Distibuting the outside into the rest, we get \(P(Max Roll = \textit{k}|\textit{d } rolls) = (\frac{k}{6})^d-(\frac{k-1}{6})^d\). Using this formula we can write a function to generate a pdf for max roll
pdfMaxRoll = function(d) {
k = 1:6
(k/6)^d*(1-((k-1)/k)^d)
}
pdfMaxRoll(3)
[1] 0.00462963 0.03240741 0.08796296 0.17129630 0.28240741 0.42129630
As you can see, when we input 3 into this function, the 4th value of the output matches our calculation for a max of 4 given 3 dice rolls. We can modify the function slightly to allow for generation of a pdf table for all dice rolls from 1 to 5.
pdfMaxRoll = function(d=0) {
if(d==0)
return(data.frame(1:6,pdfMaxRoll(1),pdfMaxRoll(2),pdfMaxRoll(3),pdfMaxRoll(4),pdfMaxRoll(5)))
k = 1:6
(k/6)^d*(1-((k-1)/k)^d)
}
pdfMaxRoll()
In the 3rd column we can see the same data for 3 dice rolls.
Now we can calculate the expected value for max dice roll. We can get the expected value of a discrete random variable with the formula \(EV = \sum\limits_{k=1}^n k\times p_k\). In our case, k is a value for max dice roll, p_k is the probability of getting that value, and n is 6.
So the expected value for max roll, given d dice rolls would be \(EV = 1*[(\frac{1}{6})^d-(\frac{0}{6})^d] + 2*[(\frac{2}{6})^d-(\frac{1}{6})^d] + 3*[(\frac{3}{6})^d-(\frac{2}{6})^d] + ...\).
As you can see this series cascades and terms cancel out. At the end we are left with \(EV = 6-(\frac{5}{6})^d-(\frac{4}{6})^d-(\frac{3}{6})^d-(\frac{2}{6})^d-(\frac{1}{6})^d\).
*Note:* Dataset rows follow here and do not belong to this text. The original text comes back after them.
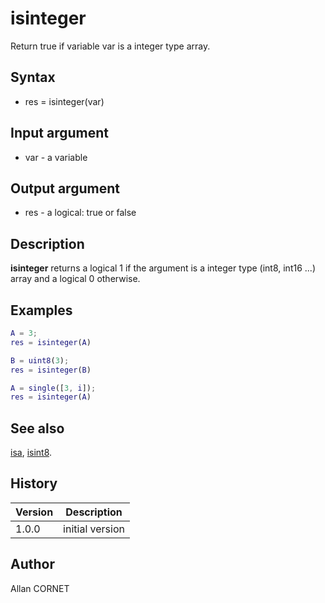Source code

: 

# isinteger

Return true if variable var is a integer type array.

## Syntax

- res = isinteger(var)

## Input argument

 - var - a variable

## Output argument

 - res - a logical: true or false

## Description

<b>isinteger</b> returns a logical 1 if the argument is a integer type (int8, int16 ...) array and a logical 0 otherwise.

## Examples

```matlab
A = 3;
res = isinteger(A)
```
```matlab
B = uint8(3);
res = isinteger(B)
```
```matlab
A = single([3, i]);
res = isinteger(A)
```

## See also

[isa](isa.md), [isint8](isint8.md).
## History

|Version|Description|
|------|------|
|1.0.0|initial version|


## Author

Allan CORNET



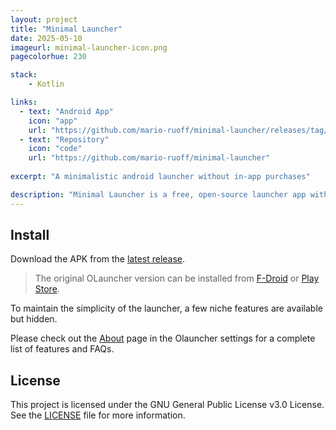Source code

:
 ```yaml
---
layout: project
title: "Minimal Launcher"
date: 2025-05-10
imageurl: minimal-launcher-icon.png
pagecolorhue: 230

stack:
    - Kotlin

links:
  - text: "Android App"
    icon: "app"
    url: "https://github.com/mario-ruoff/minimal-launcher/releases/tag/Latest"
  - text: "Repository"
    icon: "code"
    url: "https://github.com/mario-ruoff/minimal-launcher"
    
excerpt: "A minimalistic android launcher without in-app purchases"

description: "Minimal Launcher is a free, open-source launcher app without any ads or in-app purchases. It is a fork of the original app Olauncher by tanujnotes: [Olauncher | Minimal AF Launcher](https://github.com/tanujnotes/Olauncher)"
---
```


## Install
Download the APK from the [latest release](https://github.com/mario-ruoff/minimal-launcher/releases/).
> The original OLauncher version can be installed from [F-Droid](https://f-droid.org/packages/app.olauncher) or [Play Store](https://play.google.com/store/apps/details?id=app.olauncher).

To maintain the simplicity of the launcher, a few niche features are available but hidden.

Please check out the [About](https://tanujnotes.substack.com/p/olauncher-minimal-af-launcher?utm_source=github) page in the Olauncher settings for a complete list of features and FAQs.

## License
This project is licensed under the GNU General Public License v3.0 License. See the [LICENSE](LICENSE) file for more information.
We can write this as a function
expMaxRoll = function(d=1:5) {
6 - (5/6)^d - (4/6)^d - (3/6)^d - (2/6)^d - (1/6)^d
}
expMaxRoll()
[1] 3.500000 4.472222 4.958333 5.244599 5.430941
The default input for this function is the range from 1 to 5, so the output we get is the expected value for max roll for 1 to 5 dice rolls.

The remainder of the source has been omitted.